BERLIN (AFP) - German Chancellor Angela Merkel will return on Friday (Sept 3) to the scene of deadly flooding in July in a bid to restore support for her embattled party before this month's national election.
After the disaster put crisis management and climate change back at the top of the agenda, Merkel's Christian Democrats (CDU) and their unpopular candidate, Armin Laschet, have been haemorrhaging support.
With the September 26 vote fast approaching, the outgoing Merkel will check in on the flood-stricken community of Altenahr in Rhineland-Palatinate state on Friday, followed by two inundated towns in Laschet's own neighbouring North Rhine-Westphalia on Sunday.
Merkel, who will retire from politics when a new government is in place, made a well-received visit in the immediate aftermath of the deluge, offering empathy and billions in federal aid to rebuild ravaged infrastructure.
The appearance stood in marked contrast with a politically calamitous stop by Laschet in what is now widely seen as a fateful moment in the erstwhile frontrunner's campaign.

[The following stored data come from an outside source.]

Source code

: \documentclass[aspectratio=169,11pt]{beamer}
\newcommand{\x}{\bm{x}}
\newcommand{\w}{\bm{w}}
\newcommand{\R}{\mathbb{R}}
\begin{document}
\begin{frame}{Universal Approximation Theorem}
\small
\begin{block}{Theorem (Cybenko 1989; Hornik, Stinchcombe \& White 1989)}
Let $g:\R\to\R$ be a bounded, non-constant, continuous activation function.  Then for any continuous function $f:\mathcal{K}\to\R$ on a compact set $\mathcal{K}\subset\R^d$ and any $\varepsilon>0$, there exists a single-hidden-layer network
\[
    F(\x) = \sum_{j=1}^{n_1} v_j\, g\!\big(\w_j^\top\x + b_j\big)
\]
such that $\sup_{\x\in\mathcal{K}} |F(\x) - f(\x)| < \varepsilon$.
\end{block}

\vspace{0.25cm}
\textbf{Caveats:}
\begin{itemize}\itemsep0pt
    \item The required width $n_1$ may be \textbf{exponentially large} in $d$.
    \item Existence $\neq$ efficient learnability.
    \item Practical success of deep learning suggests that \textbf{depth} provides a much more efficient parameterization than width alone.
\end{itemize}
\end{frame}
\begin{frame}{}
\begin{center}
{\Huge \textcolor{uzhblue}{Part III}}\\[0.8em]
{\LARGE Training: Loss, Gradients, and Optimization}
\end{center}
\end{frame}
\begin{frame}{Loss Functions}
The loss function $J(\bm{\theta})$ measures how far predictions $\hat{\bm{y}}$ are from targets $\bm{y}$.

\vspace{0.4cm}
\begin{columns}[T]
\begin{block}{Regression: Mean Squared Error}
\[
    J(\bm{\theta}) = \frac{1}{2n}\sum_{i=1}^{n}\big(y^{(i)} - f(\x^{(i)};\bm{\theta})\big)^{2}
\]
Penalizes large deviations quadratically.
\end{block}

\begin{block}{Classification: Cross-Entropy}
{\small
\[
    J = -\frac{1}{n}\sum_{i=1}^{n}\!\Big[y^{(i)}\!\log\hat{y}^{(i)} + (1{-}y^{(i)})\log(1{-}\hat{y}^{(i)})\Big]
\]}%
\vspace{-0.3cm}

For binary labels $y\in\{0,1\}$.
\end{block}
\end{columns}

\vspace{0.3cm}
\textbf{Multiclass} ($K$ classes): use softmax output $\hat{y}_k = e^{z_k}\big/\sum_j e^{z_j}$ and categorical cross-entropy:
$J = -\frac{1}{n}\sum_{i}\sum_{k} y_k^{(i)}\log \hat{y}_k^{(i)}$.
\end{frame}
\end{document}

As President Frank-Walter Steinmeier gave a sombre speech mourning the floods' 181 victims, the CDU leader was caught on camera behind him joking and laughing with local officials.
'Put foot in it'
The two appearances gave voters a chance to directly compare the luckless Laschet with Merkel, political scientist Ursula Muench told AFP.
"Merkel went there and listened and had the right expression and the right gestures and Laschet managed to put his foot in it," said Muench, director of the Academy for Political Education near Munich.
She noted that after Merkel's 16 years in office, her shadow looms large over the race - particularly as Laschet's chief rival, Social Democratic Finance Minister Olaf Scholz, also tries to present himself as her rightful heir.
His party is now polling at around 25 per cent, four points up on Laschet's conservatives.
The Christian Democrats are now encouraging as many joint appearances as possible between Merkel and Laschet, who will accompany her on Sunday.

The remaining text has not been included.